### WHAT NEEDS TO BE DONE
In the data below, locate each line with the word "quality" and list it.

### LISTED ENTRIES
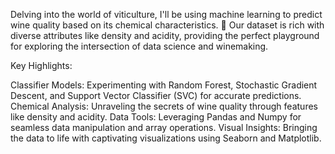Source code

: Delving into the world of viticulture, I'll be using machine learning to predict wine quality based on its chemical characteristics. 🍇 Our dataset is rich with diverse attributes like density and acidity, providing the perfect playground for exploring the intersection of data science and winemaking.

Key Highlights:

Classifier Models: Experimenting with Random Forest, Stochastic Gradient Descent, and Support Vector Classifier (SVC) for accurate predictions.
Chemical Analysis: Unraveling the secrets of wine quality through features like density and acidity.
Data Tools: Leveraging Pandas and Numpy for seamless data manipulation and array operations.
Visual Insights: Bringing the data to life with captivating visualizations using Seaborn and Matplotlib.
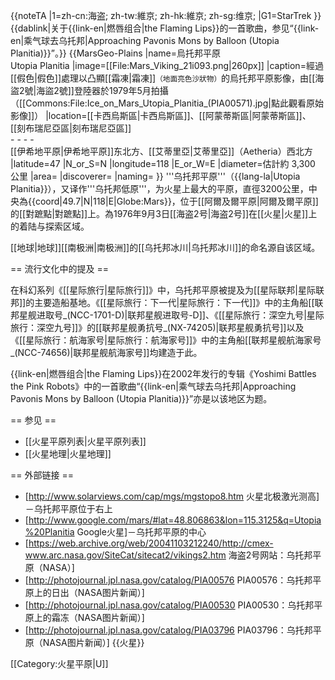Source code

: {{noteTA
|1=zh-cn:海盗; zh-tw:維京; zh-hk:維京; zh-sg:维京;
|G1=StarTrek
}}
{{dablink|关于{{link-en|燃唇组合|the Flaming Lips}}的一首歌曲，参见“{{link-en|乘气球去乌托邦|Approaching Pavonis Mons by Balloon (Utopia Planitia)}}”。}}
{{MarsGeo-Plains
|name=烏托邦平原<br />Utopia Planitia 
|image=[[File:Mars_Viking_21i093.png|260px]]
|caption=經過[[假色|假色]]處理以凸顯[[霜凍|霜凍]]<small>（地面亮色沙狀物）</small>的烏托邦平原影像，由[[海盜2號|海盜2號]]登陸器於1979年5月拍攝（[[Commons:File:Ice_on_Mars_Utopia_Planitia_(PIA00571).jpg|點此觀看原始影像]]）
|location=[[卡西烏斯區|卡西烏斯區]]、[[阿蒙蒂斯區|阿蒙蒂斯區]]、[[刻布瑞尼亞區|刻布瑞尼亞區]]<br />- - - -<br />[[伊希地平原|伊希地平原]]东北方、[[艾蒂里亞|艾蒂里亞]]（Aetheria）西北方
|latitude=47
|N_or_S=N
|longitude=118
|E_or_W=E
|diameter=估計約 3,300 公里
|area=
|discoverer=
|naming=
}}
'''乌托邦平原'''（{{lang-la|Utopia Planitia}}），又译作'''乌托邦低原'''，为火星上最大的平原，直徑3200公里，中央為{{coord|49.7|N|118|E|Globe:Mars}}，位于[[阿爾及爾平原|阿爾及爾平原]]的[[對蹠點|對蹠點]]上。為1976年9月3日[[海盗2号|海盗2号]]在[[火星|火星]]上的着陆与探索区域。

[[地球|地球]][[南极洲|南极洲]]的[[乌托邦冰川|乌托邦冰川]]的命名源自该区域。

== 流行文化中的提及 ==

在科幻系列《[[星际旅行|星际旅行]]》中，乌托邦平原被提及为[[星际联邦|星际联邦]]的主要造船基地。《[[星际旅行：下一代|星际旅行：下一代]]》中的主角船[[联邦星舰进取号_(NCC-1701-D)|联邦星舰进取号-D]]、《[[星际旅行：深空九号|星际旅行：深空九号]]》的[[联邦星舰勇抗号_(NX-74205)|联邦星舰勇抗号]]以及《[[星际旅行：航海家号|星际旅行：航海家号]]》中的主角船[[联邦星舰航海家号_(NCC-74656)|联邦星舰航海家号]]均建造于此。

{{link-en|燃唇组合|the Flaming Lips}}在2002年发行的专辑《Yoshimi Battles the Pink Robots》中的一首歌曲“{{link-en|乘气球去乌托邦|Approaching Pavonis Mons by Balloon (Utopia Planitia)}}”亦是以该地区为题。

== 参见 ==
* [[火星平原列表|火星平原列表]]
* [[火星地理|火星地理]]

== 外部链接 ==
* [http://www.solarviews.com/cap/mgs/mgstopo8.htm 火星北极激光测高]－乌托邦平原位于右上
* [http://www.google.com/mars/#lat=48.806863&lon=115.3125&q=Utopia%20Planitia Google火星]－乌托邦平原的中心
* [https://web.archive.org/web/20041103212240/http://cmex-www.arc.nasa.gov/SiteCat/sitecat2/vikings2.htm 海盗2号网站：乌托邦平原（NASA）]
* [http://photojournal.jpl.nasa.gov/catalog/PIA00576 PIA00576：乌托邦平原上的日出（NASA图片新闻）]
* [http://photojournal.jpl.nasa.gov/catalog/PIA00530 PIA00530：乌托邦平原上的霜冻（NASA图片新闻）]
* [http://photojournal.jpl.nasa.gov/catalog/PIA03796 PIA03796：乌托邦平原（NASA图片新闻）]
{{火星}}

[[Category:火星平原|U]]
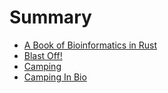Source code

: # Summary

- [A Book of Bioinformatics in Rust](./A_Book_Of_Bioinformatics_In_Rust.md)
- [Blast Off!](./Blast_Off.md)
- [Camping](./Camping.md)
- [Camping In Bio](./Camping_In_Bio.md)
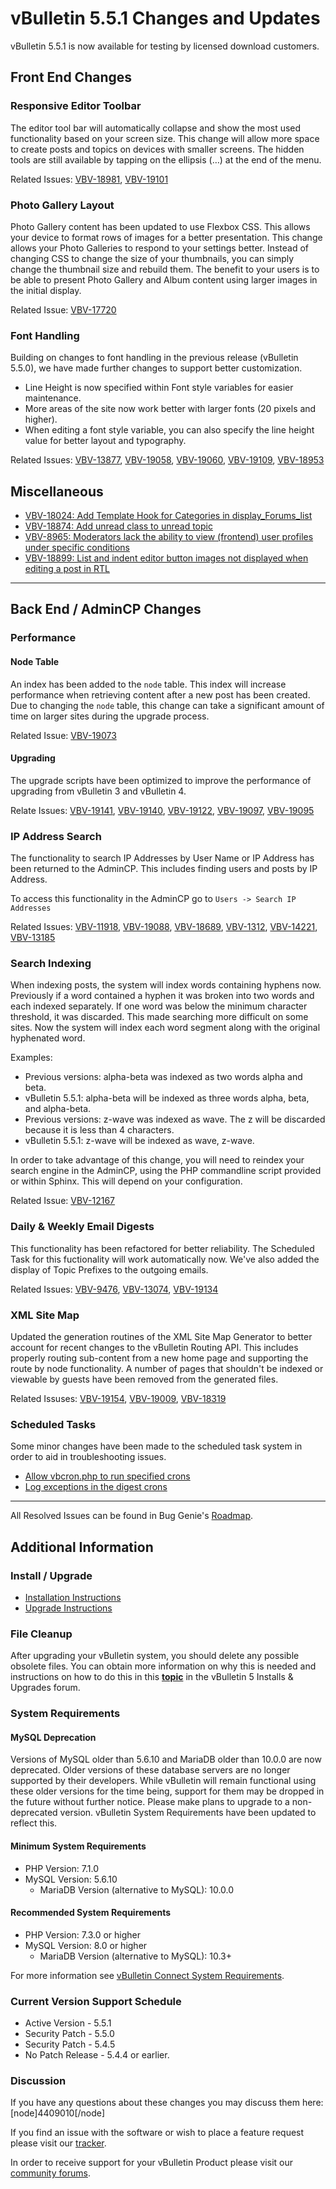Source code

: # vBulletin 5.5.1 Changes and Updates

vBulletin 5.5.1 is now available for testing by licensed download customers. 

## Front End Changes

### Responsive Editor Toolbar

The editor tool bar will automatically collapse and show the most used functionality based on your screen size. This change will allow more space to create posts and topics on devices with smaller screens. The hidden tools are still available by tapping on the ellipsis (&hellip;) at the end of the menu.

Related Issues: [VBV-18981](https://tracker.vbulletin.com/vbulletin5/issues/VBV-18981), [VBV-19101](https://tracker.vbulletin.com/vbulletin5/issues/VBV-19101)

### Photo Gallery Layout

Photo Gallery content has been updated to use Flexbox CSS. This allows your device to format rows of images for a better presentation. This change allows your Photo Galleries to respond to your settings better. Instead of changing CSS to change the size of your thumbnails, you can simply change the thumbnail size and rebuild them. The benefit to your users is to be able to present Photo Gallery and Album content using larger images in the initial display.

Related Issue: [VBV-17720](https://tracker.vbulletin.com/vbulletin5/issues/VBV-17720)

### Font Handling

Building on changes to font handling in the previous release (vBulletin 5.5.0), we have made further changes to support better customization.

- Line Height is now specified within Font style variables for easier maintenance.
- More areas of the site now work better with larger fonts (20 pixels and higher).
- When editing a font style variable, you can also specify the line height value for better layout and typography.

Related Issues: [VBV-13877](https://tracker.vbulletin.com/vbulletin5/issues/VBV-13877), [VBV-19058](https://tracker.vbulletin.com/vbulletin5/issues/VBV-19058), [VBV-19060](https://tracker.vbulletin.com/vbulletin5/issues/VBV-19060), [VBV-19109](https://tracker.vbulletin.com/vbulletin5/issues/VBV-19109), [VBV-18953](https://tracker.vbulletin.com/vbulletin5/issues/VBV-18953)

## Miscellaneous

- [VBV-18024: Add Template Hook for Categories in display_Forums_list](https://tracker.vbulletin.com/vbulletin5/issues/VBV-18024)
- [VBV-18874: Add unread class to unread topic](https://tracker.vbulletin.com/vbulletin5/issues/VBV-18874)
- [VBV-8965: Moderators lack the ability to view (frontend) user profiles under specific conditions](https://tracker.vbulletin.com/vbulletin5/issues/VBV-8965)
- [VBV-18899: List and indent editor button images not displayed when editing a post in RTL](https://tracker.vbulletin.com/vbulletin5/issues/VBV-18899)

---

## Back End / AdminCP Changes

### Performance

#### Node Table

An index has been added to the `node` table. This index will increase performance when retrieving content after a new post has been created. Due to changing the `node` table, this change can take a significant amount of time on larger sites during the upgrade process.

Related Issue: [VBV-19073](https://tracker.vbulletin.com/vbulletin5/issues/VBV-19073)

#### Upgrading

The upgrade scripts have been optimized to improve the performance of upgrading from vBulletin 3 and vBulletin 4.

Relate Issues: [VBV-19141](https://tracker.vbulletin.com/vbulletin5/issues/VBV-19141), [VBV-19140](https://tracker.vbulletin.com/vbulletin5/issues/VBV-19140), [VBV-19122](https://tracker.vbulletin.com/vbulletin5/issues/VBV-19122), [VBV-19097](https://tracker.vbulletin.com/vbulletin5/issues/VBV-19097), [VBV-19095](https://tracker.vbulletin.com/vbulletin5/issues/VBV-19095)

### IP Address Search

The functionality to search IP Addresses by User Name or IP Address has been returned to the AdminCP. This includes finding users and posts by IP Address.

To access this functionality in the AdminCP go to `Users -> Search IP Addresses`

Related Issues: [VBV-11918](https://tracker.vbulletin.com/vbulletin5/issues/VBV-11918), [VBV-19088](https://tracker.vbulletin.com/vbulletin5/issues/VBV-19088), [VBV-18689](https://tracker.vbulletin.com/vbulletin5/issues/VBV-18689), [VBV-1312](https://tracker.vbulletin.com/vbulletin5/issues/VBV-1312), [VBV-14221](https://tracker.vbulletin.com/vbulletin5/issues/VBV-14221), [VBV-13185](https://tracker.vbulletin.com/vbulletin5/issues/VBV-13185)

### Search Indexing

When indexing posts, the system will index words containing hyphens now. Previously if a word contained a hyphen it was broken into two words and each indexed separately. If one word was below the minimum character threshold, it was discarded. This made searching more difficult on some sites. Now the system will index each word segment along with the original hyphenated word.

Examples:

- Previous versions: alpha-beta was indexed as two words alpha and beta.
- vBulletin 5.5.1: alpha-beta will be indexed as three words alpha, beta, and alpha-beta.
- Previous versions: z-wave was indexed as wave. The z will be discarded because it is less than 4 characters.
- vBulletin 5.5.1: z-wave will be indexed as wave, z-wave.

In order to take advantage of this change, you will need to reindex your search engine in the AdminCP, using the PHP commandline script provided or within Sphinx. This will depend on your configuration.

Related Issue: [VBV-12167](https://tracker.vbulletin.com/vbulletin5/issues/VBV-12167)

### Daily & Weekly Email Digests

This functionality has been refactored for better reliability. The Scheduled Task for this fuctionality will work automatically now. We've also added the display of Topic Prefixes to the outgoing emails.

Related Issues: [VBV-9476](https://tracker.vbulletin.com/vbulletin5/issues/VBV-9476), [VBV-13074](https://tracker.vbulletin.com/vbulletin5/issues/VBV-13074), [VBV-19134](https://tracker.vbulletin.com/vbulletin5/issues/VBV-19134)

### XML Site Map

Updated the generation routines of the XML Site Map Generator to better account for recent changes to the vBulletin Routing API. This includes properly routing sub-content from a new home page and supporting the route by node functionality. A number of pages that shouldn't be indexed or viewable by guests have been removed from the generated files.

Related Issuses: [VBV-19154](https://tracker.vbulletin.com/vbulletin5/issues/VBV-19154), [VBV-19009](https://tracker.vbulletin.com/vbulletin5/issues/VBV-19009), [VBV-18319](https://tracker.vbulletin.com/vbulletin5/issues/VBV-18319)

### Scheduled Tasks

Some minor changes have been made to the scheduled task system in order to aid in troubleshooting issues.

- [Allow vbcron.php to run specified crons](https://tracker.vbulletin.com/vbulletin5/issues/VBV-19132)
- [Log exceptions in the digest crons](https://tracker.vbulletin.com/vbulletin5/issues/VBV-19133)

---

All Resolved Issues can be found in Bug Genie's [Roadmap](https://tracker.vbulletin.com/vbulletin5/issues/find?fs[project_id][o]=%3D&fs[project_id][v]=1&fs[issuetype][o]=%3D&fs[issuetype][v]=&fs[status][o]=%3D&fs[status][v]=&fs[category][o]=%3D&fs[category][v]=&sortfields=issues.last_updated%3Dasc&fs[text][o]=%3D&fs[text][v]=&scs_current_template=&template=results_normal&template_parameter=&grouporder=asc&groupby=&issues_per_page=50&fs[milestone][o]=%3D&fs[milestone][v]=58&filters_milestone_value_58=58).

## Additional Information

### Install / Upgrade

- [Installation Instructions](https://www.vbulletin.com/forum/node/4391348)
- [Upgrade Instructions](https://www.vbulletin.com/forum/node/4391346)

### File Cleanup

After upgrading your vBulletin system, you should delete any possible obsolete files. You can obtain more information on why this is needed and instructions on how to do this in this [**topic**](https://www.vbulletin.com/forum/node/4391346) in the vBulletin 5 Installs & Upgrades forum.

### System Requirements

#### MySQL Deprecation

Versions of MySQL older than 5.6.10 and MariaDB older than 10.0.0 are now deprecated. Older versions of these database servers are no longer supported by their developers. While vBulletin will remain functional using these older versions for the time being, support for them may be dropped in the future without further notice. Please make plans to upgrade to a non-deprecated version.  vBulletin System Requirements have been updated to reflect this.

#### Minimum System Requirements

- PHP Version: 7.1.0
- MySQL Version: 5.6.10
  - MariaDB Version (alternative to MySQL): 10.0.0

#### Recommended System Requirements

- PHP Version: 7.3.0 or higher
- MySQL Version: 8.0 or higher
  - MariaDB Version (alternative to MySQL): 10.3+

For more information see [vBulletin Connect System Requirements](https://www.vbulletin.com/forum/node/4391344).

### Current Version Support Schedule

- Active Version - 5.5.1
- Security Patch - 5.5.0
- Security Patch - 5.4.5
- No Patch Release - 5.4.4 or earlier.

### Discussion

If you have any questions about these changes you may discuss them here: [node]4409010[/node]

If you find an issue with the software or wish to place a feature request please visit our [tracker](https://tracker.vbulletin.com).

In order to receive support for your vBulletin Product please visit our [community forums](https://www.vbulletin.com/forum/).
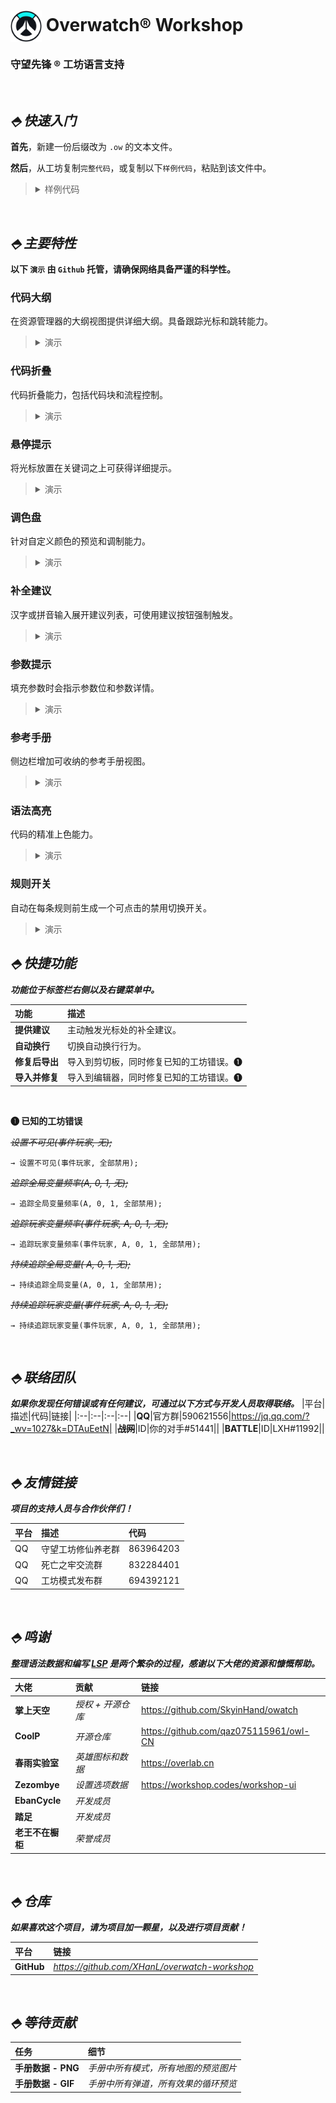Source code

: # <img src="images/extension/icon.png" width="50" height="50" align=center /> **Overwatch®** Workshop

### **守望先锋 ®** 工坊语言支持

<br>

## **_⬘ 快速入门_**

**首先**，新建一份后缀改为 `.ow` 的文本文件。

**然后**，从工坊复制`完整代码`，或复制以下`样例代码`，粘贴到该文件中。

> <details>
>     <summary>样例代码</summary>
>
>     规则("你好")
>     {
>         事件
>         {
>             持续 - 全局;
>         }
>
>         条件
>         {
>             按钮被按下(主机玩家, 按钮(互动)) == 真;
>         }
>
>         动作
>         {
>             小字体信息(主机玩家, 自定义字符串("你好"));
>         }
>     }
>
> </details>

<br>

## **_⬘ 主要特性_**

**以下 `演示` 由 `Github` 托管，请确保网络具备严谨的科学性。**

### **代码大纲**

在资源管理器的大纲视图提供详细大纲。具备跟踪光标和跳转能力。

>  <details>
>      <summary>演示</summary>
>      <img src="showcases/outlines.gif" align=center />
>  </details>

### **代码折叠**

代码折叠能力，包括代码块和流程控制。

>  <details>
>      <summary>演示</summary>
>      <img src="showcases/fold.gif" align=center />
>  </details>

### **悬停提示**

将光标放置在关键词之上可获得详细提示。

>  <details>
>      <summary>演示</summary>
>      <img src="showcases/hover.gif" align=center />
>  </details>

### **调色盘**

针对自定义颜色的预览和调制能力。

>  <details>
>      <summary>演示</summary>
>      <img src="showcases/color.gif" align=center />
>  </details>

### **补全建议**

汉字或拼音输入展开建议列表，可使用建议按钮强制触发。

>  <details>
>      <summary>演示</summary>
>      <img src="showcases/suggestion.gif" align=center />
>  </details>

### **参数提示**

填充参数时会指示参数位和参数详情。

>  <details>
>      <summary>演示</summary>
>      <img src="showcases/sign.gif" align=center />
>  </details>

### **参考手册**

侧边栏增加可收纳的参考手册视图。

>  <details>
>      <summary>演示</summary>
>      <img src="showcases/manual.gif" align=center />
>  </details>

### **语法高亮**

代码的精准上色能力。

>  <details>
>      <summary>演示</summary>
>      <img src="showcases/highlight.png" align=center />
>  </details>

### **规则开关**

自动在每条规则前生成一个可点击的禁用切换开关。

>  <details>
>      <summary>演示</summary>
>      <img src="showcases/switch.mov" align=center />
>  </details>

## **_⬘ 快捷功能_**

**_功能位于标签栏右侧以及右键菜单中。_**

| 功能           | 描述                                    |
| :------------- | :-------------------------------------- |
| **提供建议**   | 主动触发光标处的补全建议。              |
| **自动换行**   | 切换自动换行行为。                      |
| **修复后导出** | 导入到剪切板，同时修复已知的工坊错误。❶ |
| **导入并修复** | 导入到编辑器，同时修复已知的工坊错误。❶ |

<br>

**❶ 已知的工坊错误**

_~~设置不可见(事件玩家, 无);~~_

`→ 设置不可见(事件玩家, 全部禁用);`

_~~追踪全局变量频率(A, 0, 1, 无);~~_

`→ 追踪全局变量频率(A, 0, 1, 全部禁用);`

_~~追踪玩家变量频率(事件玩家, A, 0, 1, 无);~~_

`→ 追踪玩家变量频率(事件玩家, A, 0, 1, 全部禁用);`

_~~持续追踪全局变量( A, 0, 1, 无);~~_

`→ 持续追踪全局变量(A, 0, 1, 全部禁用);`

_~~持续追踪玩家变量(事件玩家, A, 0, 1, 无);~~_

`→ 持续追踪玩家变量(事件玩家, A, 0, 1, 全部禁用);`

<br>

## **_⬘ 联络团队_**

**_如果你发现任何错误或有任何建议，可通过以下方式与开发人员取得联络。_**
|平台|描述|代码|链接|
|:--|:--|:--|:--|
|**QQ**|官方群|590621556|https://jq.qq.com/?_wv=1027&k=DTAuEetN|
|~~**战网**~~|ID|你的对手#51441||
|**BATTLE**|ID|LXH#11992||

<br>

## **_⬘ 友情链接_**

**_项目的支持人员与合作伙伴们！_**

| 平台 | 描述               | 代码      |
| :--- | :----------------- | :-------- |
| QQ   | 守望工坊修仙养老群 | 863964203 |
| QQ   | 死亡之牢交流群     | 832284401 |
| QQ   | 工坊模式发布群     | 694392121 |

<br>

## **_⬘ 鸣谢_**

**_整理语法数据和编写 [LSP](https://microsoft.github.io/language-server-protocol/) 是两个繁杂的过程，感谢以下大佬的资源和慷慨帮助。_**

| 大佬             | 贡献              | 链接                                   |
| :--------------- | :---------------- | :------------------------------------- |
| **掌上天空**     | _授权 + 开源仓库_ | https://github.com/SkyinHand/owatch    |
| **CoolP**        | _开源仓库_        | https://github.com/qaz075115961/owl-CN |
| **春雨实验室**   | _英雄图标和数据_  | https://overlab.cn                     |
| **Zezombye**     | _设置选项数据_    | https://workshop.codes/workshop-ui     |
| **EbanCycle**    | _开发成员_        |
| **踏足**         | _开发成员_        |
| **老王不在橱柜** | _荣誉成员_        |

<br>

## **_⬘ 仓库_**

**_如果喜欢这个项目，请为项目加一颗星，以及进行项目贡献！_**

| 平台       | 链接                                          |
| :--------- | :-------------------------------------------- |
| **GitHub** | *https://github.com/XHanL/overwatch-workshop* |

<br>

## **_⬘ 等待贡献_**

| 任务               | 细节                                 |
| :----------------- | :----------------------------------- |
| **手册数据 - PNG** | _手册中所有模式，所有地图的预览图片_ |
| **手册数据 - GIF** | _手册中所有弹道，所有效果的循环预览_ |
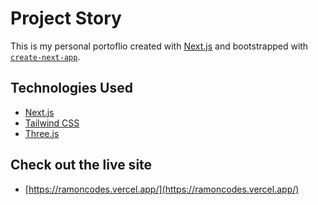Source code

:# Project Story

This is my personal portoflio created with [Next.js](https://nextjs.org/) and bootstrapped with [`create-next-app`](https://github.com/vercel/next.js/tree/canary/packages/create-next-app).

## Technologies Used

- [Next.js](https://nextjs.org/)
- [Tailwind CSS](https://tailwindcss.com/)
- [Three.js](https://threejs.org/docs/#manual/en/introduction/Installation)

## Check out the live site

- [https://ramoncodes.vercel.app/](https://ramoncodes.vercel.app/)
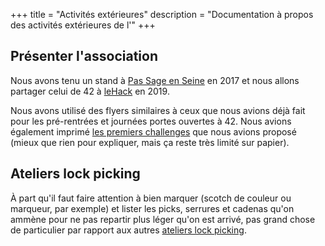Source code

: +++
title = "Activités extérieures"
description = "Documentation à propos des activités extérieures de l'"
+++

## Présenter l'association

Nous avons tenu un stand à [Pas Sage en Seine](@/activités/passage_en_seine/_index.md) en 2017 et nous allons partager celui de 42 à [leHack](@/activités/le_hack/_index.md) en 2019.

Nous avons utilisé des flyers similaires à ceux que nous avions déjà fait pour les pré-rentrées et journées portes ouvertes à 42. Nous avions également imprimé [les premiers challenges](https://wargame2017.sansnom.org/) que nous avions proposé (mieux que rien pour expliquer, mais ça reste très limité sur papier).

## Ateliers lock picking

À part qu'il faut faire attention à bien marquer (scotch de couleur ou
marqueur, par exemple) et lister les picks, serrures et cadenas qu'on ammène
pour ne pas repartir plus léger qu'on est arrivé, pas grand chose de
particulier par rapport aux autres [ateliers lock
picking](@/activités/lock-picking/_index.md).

### TASK RESULT
: Delving into the world of viticulture, I'll be using machine learning to predict wine quality based on its chemical characteristics. 🍇 Our dataset is rich with diverse attributes like density and acidity, providing the perfect playground for exploring the intersection of data science and winemaking.
Chemical Analysis: Unraveling the secrets of wine quality through features like density and acidity.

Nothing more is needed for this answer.